── DATASET EXCERPTS
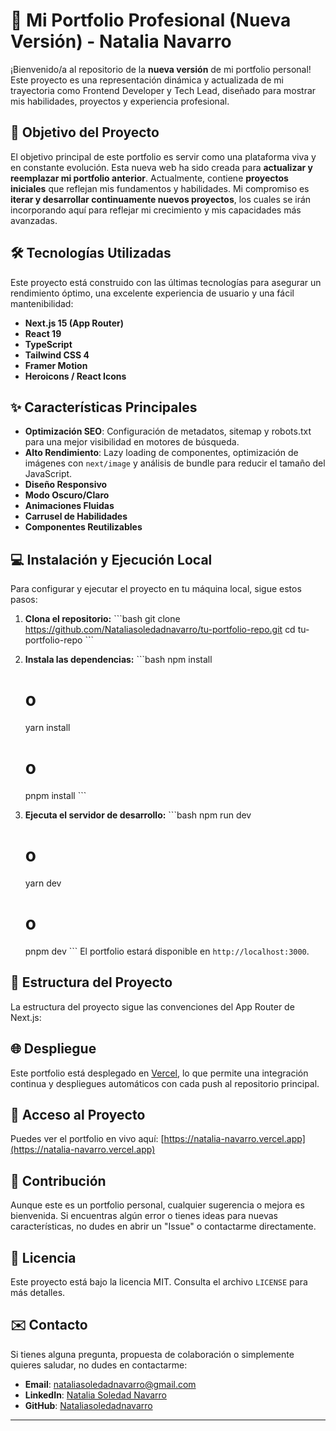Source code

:# 🚀 Mi Portfolio Profesional (Nueva Versión) - Natalia Navarro

¡Bienvenido/a al repositorio de la **nueva versión** de mi portfolio personal! Este proyecto es una representación dinámica y actualizada de mi trayectoria como Frontend Developer y Tech Lead, diseñado para mostrar mis habilidades, proyectos y experiencia profesional.

## 🎯 Objetivo del Proyecto

El objetivo principal de este portfolio es servir como una plataforma viva y en constante evolución. Esta nueva web ha sido creada para **actualizar y reemplazar mi portfolio anterior**. Actualmente, contiene **proyectos iniciales** que reflejan mis fundamentos y habilidades. Mi compromiso es **iterar y desarrollar continuamente nuevos proyectos**, los cuales se irán incorporando aquí para reflejar mi crecimiento y mis capacidades más avanzadas.

## 🛠️ Tecnologías Utilizadas

Este proyecto está construido con las últimas tecnologías para asegurar un rendimiento óptimo, una excelente experiencia de usuario y una fácil mantenibilidad:

*   **Next.js 15 (App Router)**
*   **React 19**
*   **TypeScript**
*   **Tailwind CSS 4**
*   **Framer Motion**
*   **Heroicons / React Icons**

## ✨ Características Principales

*   **Optimización SEO**: Configuración de metadatos, sitemap y robots.txt para una mejor visibilidad en motores de búsqueda.
*   **Alto Rendimiento**: Lazy loading de componentes, optimización de imágenes con `next/image` y análisis de bundle para reducir el tamaño del JavaScript.
*   **Diseño Responsivo**
*   **Modo Oscuro/Claro**
*   **Animaciones Fluidas**
*   **Carrusel de Habilidades**
*   **Componentes Reutilizables**

## 💻 Instalación y Ejecución Local

Para configurar y ejecutar el proyecto en tu máquina local, sigue estos pasos:

1.  **Clona el repositorio:**
    \`\`\`bash
    git clone https://github.com/Nataliasoledadnavarro/tu-portfolio-repo.git
    cd tu-portfolio-repo
    \`\`\`

2.  **Instala las dependencias:**
    \`\`\`bash
    npm install
    # o
    yarn install
    # o
    pnpm install
    \`\`\`

3.  **Ejecuta el servidor de desarrollo:**
    \`\`\`bash
    npm run dev
    # o
    yarn dev
    # o
    pnpm dev
    \`\`\`
    El portfolio estará disponible en `http://localhost:3000`.

## 📂 Estructura del Proyecto

La estructura del proyecto sigue las convenciones del App Router de Next.js:


## 🌐 Despliegue

Este portfolio está desplegado en [Vercel](https://vercel.com/), lo que permite una integración continua y despliegues automáticos con cada push al repositorio principal.

## 🔗 Acceso al Proyecto

Puedes ver el portfolio en vivo aquí:
[https://natalia-navarro.vercel.app](https://natalia-navarro.vercel.app)

## 🤝 Contribución

Aunque este es un portfolio personal, cualquier sugerencia o mejora es bienvenida. Si encuentras algún error o tienes ideas para nuevas características, no dudes en abrir un "Issue" o contactarme directamente.

## 📄 Licencia

Este proyecto está bajo la licencia MIT. Consulta el archivo `LICENSE` para más detalles.

## ✉️ Contacto

Si tienes alguna pregunta, propuesta de colaboración o simplemente quieres saludar, no dudes en contactarme:

*   **Email**: nataliasoledadnavarro@gmail.com
*   **LinkedIn**: [Natalia Soledad Navarro](https://www.linkedin.com/in/nataliasoledadnavarro/)
*   **GitHub**: [Nataliasoledadnavarro](https://github.com/Nataliasoledadnavarro)

---
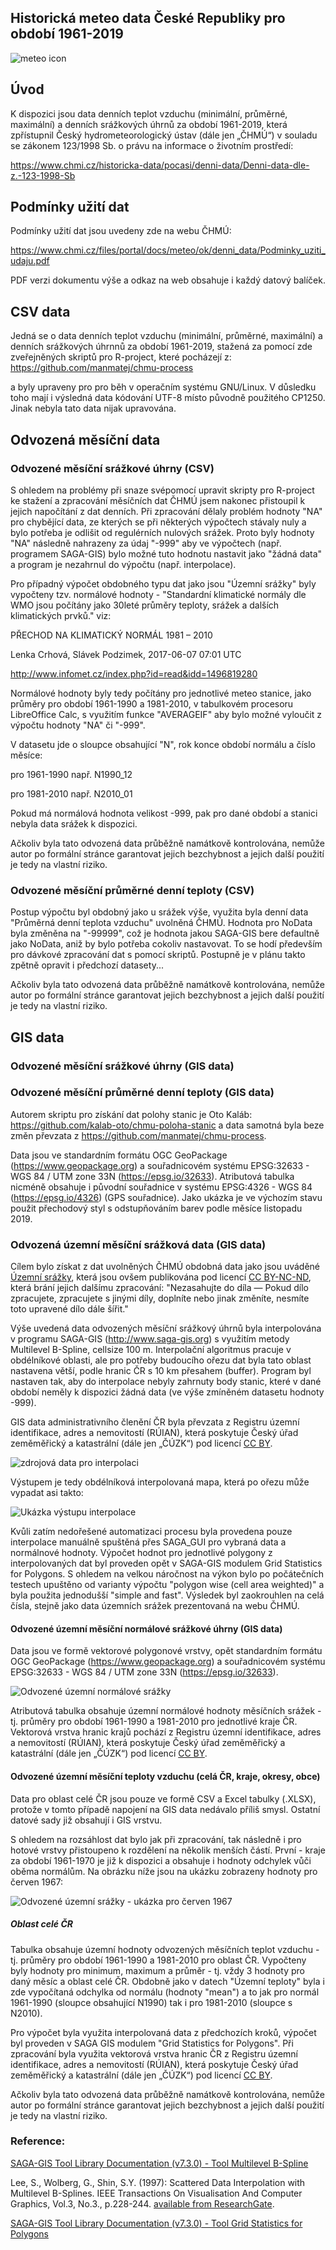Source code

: 
## Historická meteo data České Republiky pro období 1961-2019

![meteo icon](img/meteo_ikony_vse.png)

## Úvod

K dispozici jsou data denních teplot vzduchu (minimální, průměrné, maximální) a denních srážkových úhrnů za období 1961-2019, která zpřístupnil Český hydrometeorologický ústav (dále jen „ČHMÚ“) v souladu se zákonem 123/1998 Sb. o právu na informace o životním prostředí:

https://www.chmi.cz/historicka-data/pocasi/denni-data/Denni-data-dle-z.-123-1998-Sb

## Podmínky užití dat

Podmínky užití dat jsou uvedeny zde na webu ČHMÚ:

https://www.chmi.cz/files/portal/docs/meteo/ok/denni_data/Podminky_uziti_udaju.pdf

PDF verzi dokumentu výše a odkaz na web obsahuje i každý datový balíček.

## CSV data

Jedná se o data denních teplot vzduchu (minimální, průměrné, maximální) a denních srážkových úhrnnů za období 1961-2019, stažená za pomocí zde zveřejněných skriptů pro R-project, které pocházejí z:
https://github.com/manmatej/chmu-process

a byly upraveny pro pro běh v operačním systému GNU/Linux. V důsledku toho mají i výsledná data kódování UTF-8 místo původně použitého CP1250. Jinak nebyla tato data nijak upravována.

## Odvozená měsíční data

### Odvozené měsíční srážkové úhrny (CSV)

S ohledem na problémy při snaze svépomocí upravit skripty pro R-project ke stažení a zpracování měsíčních dat ČHMÚ jsem nakonec přistoupil k jejich napočítání z dat denních. Při zpracování dělaly problém hodnoty "NA" pro chybějící data, ze kterých se při některých výpočtech stávaly nuly a bylo potřeba je odlišit od regulérních nulových srážek. Proto byly hodnoty "NA" následně nahrazeny za údaj "-999" aby ve výpočtech (např. programem SAGA-GIS) bylo možné tuto hodnotu nastavit jako "žádná data" a program je nezahrnul do výpočtu (např. interpolace).

Pro případný výpočet obdobného typu dat jako jsou "Územní srážky" byly vypočteny tzv. normálové hodnoty - "Standardní klimatické normály dle WMO jsou počítány jako 30leté průměry teploty, srážek a dalších klimatických prvků."
viz:

PŘECHOD NA KLIMATICKÝ NORMÁL 1981 – 2010

Lenka Crhová, Slávek Podzimek, 2017-06-07  07:01 UTC

http://www.infomet.cz/index.php?id=read&idd=1496819280

Normálové hodnoty byly tedy počítány pro jednotlivé meteo stanice, jako průměry pro období 1961-1990 a 1981-2010, v tabulkovém procesoru LibreOffice Calc, s využitím funkce "AVERAGEIF" aby bylo možné vyloučit z výpočtu hodnoty "NA" či "-999".

V datasetu jde o sloupce obsahující "N", rok konce období normálu a číslo měsíce:

pro 1961-1990 např. N1990_12	

pro 1981-2010 např. N2010_01

Pokud má normálová hodnota velikost -999, pak pro dané období a stanici nebyla data srážek k dispozici.

Ačkoliv byla tato odvozená data průběžně namátkově kontrolována, nemůže autor po formální stránce garantovat jejich bezchybnost a jejich další použití je tedy na vlastní riziko.

### Odvozené měsíční průměrné denní teploty (CSV)

Postup výpočtu byl obdobný jako u srážek výše, využita byla denní data "Průměrná denní teplota vzduchu" uvolněná ČHMÚ. Hodnota pro NoData byla změněna na "-99999", což je hodnota jakou SAGA-GIS bere defaultně jako NoData, aniž by bylo potřeba cokoliv nastavovat. To se hodí především pro dávkové zpracování dat s pomocí skriptů. Postupně je v plánu takto zpětně opravit i předchozí datasety...

Ačkoliv byla tato odvozená data průběžně namátkově kontrolována, nemůže autor po formální stránce garantovat jejich bezchybnost a jejich další použití je tedy na vlastní riziko.



## GIS data

### Odvozené měsíční srážkové úhrny (GIS data)

### Odvozené měsíční průměrné denní teploty (GIS data)

Autorem skriptu pro získání dat polohy stanic je Oto Kaláb: https://github.com/kalab-oto/chmu-poloha-stanic a data samotná byla beze změn převzata z https://github.com/manmatej/chmu-process. 

Data jsou ve standardním formátu OGC GeoPackage (https://www.geopackage.org) a souřadnicovém systému EPSG:32633 - WGS 84 / UTM zone 33N (https://epsg.io/32633). Atributová tabulka nicméně obsahuje i původní souřadnice v systému EPSG:4326 - WGS 84 (https://epsg.io/4326) (GPS souřadnice). Jako ukázka je ve výchozím stavu použit přechodový styl s odstupňováním barev podle měsíce listopadu 2019.

### Odvozená územní měsíční srážková data (GIS data)

Cílem bylo získat z dat uvolněných ČHMÚ obdobná data jako jsou uváděné [Územní srážky](https://www.chmi.cz/historicka-data/pocasi/uzemni-srazky), která jsou ovšem publikována pod licencí [CC BY-NC-ND](https://creativecommons.org/licenses/by-nc-nd/3.0/cz/), která brání jejich dalšímu zpracování: "Nezasahujte do díla — Pokud dílo zpracujete, zpracujete s jinými díly, doplníte nebo jinak změníte, nesmíte toto upravené dílo dále šířit."

Výše uvedená data odvozených měsíční srážkový úhrnů byla interpolována v programu SAGA-GIS (http://www.saga-gis.org) s využitím metody Multilevel B-Spline, cellsize 100 m. Interpolační algoritmus pracuje v obdélníkové oblasti, ale pro potřeby budoucího ořezu dat byla tato oblast nastavena větší, podle hranic ČR s 10 km přesahem (buffer). Program byl nastaven tak, aby do interpolace nebyly zahrnuty body stanic, které v dané období neměly k dispozici žádná data (ve výše zmíněném datasetu hodnoty -999).

GIS data administrativního členění ČR byla převzata z Registru územní identifikace, adres a nemovitostí (RÚIAN), která poskytuje Český úřad zeměměřický a katastrální (dále jen „ČÚZK“) pod licencí [CC BY](https://creativecommons.org/licenses/by/4.0/legalcode.cs).

![zdrojová data pro interpolaci](img/SAGA-GIS_interpolace1_body.jpg)

Výstupem je tedy obdélníková interpolovaná mapa, která po ořezu může vypadat asi takto:

![Ukázka výstupu interpolace](img/SAGA-GIS_interpolace2_spline.jpg)

Kvůli zatím nedořešené automatizaci procesu byla provedena pouze interpolace manuálně spuštěná přes SAGA_GUI pro vybraná data a normálnové hodnoty.
Výpočet hodnot pro jednotlivé polygony z interpolovaných dat byl proveden opět v SAGA-GIS modulem Grid Statistics for Polygons. S ohledem na velkou náročnost na výkon bylo po počátečních testech upuštěno od varianty výpočtu "polygon wise (cell area weighted)" a byla použita jednodušší "simple and fast". Výsledek byl zaokrouhlen na celá čísla, stejně jako data územních srážek prezentovaná na webu ČHMÚ.

#### Odvozené územní měsíční normálové srážkové úhrny (GIS data)

Data jsou ve formě vektorové polygonové vrstvy, opět standardním formátu OGC GeoPackage (https://www.geopackage.org) a souřadnicovém systému EPSG:32633 - WGS 84 / UTM zone 33N (https://epsg.io/32633). 

![Odvozené územní normálové srážky](img/QGIS_uzemni_normalove_srazky.jpg)

Atributová tabulka obsahuje územní normálové hodnoty měsíčních srážek - tj. průměry pro období 1961-1990 a 1981-2010 pro jednotlivé kraje ČR. Vektorová vrstva hranic krajů pochází z Registru územní identifikace, adres a nemovitostí (RÚIAN), která poskytuje Český úřad zeměměřický a katastrální (dále jen „ČÚZK“) pod licencí [CC BY](https://creativecommons.org/licenses/by/4.0/legalcode.cs).

#### Odvozené územní měsíční teploty vzduchu (celá ČR, kraje, okresy, obce)

Data pro oblast celé ČR jsou pouze ve formě CSV a Excel tabulky (.XLSX), protože v tomto případě napojení na GIS data nedávalo příliš smysl. Ostatní datové sady již obsahují i GIS vrstvu.

S ohledem na rozsáhlost dat bylo jak při zpracování, tak následně i pro hotové vrstvy přistoupeno k rozdělení na několik menších částí. První - kraje za období 1961-1970 je již k dispozici a obsahuje i hodnoty odchylek vůči oběma normálům. Na obrázku níže jsou na ukázku zobrazeny hodnoty pro červen 1967:

![Odvozené územní srážky - ukázka pro červen 1967](img/CHMU_teploty_1967_06_QGIS.jpg)

##### Oblast celé ČR

Tabulka obsahuje územní hodnoty odvozených měsíčních teplot vzduchu - tj. průměry pro období 1961-1990 a 1981-2010 pro oblast ČR. Vypočteny byly hodnoty pro minimum, maximum a průměr - tj. vždy 3 hodnoty pro daný měsíc a oblast celé ČR. Obdobně jako v datech "Územní teploty" byla i zde vypočítaná odchylka od normálu (hodnoty "mean") a to jak pro normál 1961-1990 (sloupce obsahující N1990) tak i pro 1981-2010 (sloupce s N2010).

Pro výpočet byla využita interpolovaná data z předchozích kroků, výpočet byl proveden v SAGA GIS modulem "Grid Statistics for Polygons". Při zpracování byla využita vektorová vrstva hranic ČR z Registru územní identifikace, adres a nemovitostí (RÚIAN), která poskytuje Český úřad zeměměřický a katastrální (dále jen „ČÚZK“) pod licencí [CC BY](https://creativecommons.org/licenses/by/4.0/legalcode.cs).

Ačkoliv byla tato odvozená data průběžně namátkově kontrolována, nemůže autor po formální stránce garantovat jejich bezchybnost a jejich další použití je tedy na vlastní riziko.

### Reference:

[SAGA-GIS Tool Library Documentation (v7.3.0) - Tool Multilevel B-Spline](http://www.saga-gis.org/saga_tool_doc/7.3.0/grid_spline_4.html)

Lee, S., Wolberg, G., Shin, S.Y. (1997): Scattered Data Interpolation with Multilevel B-Splines. IEEE Transactions On Visualisation And Computer Graphics, Vol.3, No.3., p.228-244. [available from ResearchGate](https://www.researchgate.net/profile/George_Wolberg/publication/3410822_Scattered_Data_Interpolation_with_Multilevel_B-Splines/links/00b49518719ac9f08a000000/Scattered-Data-Interpolation-with-Multilevel-B-Splines.pdf).

[SAGA-GIS Tool Library Documentation (v7.3.0) - Tool Grid Statistics for Polygons](http://www.saga-gis.org/saga_tool_doc/7.3.0/shapes_grid_2.html)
────
REQUIRED ACTION = Extract from the listing above the lines between the line containing "Pro případný výpočet" and the line containing "pro 1981-2010 např. N2010_01", keeping both of those lines. Output nothing else.

RESULT =
Pro případný výpočet obdobného typu dat jako jsou "Územní srážky" byly vypočteny tzv. normálové hodnoty - "Standardní klimatické normály dle WMO jsou počítány jako 30leté průměry teploty, srážek a dalších klimatických prvků."
viz:

PŘECHOD NA KLIMATICKÝ NORMÁL 1981 – 2010

Lenka Crhová, Slávek Podzimek, 2017-06-07  07:01 UTC

http://www.infomet.cz/index.php?id=read&idd=1496819280

Normálové hodnoty byly tedy počítány pro jednotlivé meteo stanice, jako průměry pro období 1961-1990 a 1981-2010, v tabulkovém procesoru LibreOffice Calc, s využitím funkce "AVERAGEIF" aby bylo možné vyloučit z výpočtu hodnoty "NA" či "-999".

V datasetu jde o sloupce obsahující "N", rok konce období normálu a číslo měsíce:

pro 1961-1990 např. N1990_12	

pro 1981-2010 např. N2010_01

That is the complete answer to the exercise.